#### Instructions to follow:
Exactly retype the lines from the top of the data through the line containing "遍历数组过程中保存两个值：一", leaving out every picture.

#### Extracted data:
=== Section Start ===
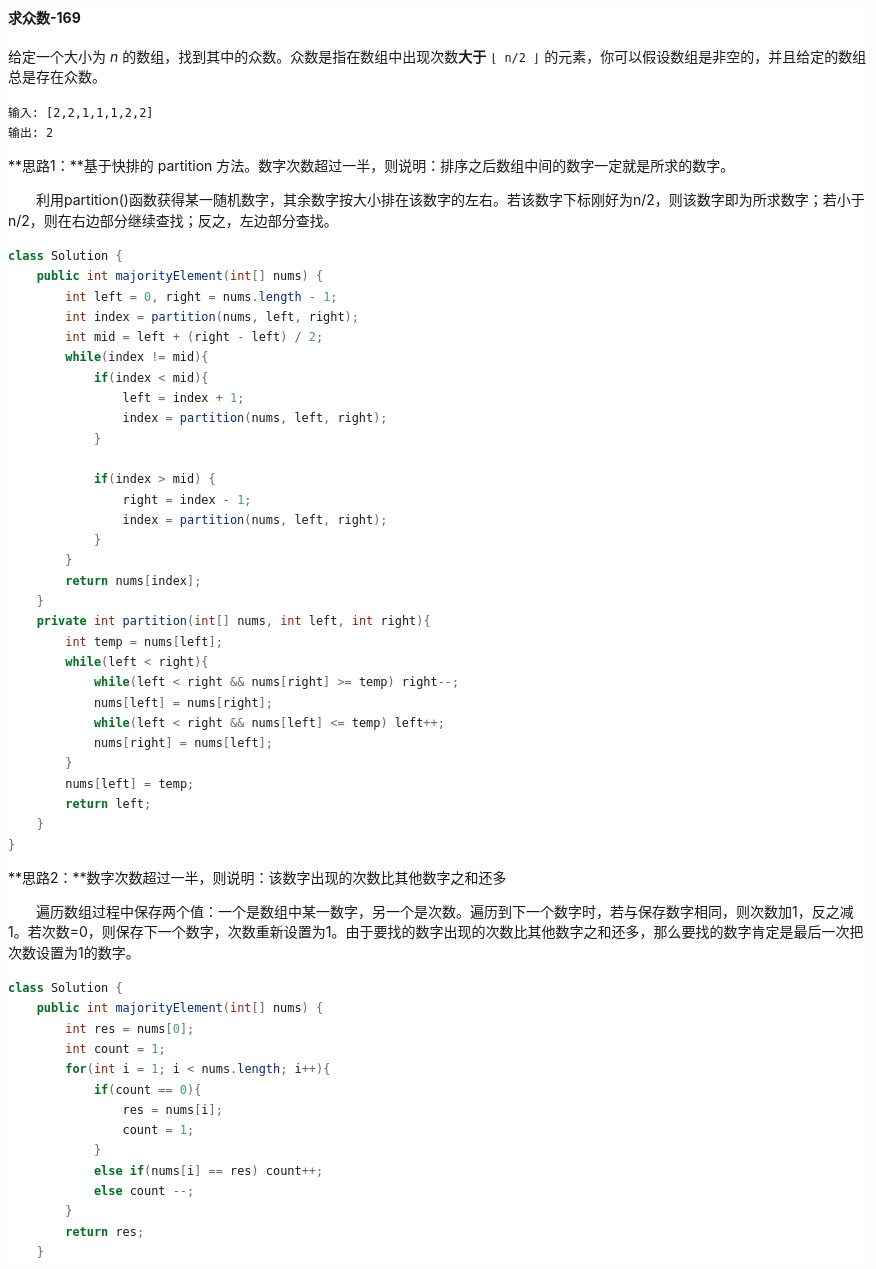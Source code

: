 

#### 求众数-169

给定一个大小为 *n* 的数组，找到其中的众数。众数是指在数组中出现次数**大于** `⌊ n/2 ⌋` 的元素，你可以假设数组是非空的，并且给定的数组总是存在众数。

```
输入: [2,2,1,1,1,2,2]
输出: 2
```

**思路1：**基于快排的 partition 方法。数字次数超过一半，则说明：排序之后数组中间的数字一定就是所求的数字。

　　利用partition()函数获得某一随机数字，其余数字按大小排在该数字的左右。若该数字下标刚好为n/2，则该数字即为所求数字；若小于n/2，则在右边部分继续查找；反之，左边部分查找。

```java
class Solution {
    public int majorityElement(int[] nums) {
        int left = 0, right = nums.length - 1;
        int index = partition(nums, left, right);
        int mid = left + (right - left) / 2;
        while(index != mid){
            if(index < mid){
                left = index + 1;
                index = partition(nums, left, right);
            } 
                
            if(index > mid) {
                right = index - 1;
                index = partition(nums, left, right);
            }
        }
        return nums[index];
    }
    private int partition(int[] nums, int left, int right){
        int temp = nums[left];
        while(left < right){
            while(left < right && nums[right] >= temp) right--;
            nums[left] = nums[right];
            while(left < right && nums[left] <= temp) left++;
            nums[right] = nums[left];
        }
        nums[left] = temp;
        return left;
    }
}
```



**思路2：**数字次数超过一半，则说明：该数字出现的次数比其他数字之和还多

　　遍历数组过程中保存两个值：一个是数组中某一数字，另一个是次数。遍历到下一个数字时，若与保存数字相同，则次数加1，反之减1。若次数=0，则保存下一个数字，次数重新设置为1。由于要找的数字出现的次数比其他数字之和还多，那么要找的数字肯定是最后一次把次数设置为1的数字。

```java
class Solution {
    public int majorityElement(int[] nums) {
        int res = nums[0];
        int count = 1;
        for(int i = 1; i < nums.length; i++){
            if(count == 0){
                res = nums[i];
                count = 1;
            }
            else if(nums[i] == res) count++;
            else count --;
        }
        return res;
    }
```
=== Section End ===
#### Solution to this task:
Source code

: 

#### 求众数-169

给定一个大小为 *n* 的数组，找到其中的众数。众数是指在数组中出现次数**大于** `⌊ n/2 ⌋` 的元素，你可以假设数组是非空的，并且给定的数组总是存在众数。

```
输入: [2,2,1,1,1,2,2]
输出: 2
```

**思路1：**基于快排的 partition 方法。数字次数超过一半，则说明：排序之后数组中间的数字一定就是所求的数字。

　　利用partition()函数获得某一随机数字，其余数字按大小排在该数字的左右。若该数字下标刚好为n/2，则该数字即为所求数字；若小于n/2，则在右边部分继续查找；反之，左边部分查找。

```java
class Solution {
    public int majorityElement(int[] nums) {
        int left = 0, right = nums.length - 1;
        int index = partition(nums, left, right);
        int mid = left + (right - left) / 2;
        while(index != mid){
            if(index < mid){
                left = index + 1;
                index = partition(nums, left, right);
            } 
                
            if(index > mid) {
                right = index - 1;
                index = partition(nums, left, right);
            }
        }
        return nums[index];
    }
    private int partition(int[] nums, int left, int right){
        int temp = nums[left];
        while(left < right){
            while(left < right && nums[right] >= temp) right--;
            nums[left] = nums[right];
            while(left < right && nums[left] <= temp) left++;
            nums[right] = nums[left];
        }
        nums[left] = temp;
        return left;
    }
}
```



**思路2：**数字次数超过一半，则说明：该数字出现的次数比其他数字之和还多

　　遍历数组过程中保存两个值：一个是数组中某一数字，另一个是次数。遍历到下一个数字时，若与保存数字相同，则次数加1，反之减1。若次数=0，则保存下一个数字，次数重新设置为1。由于要找的数字出现的次数比其他数字之和还多，那么要找的数字肯定是最后一次把次数设置为1的数字。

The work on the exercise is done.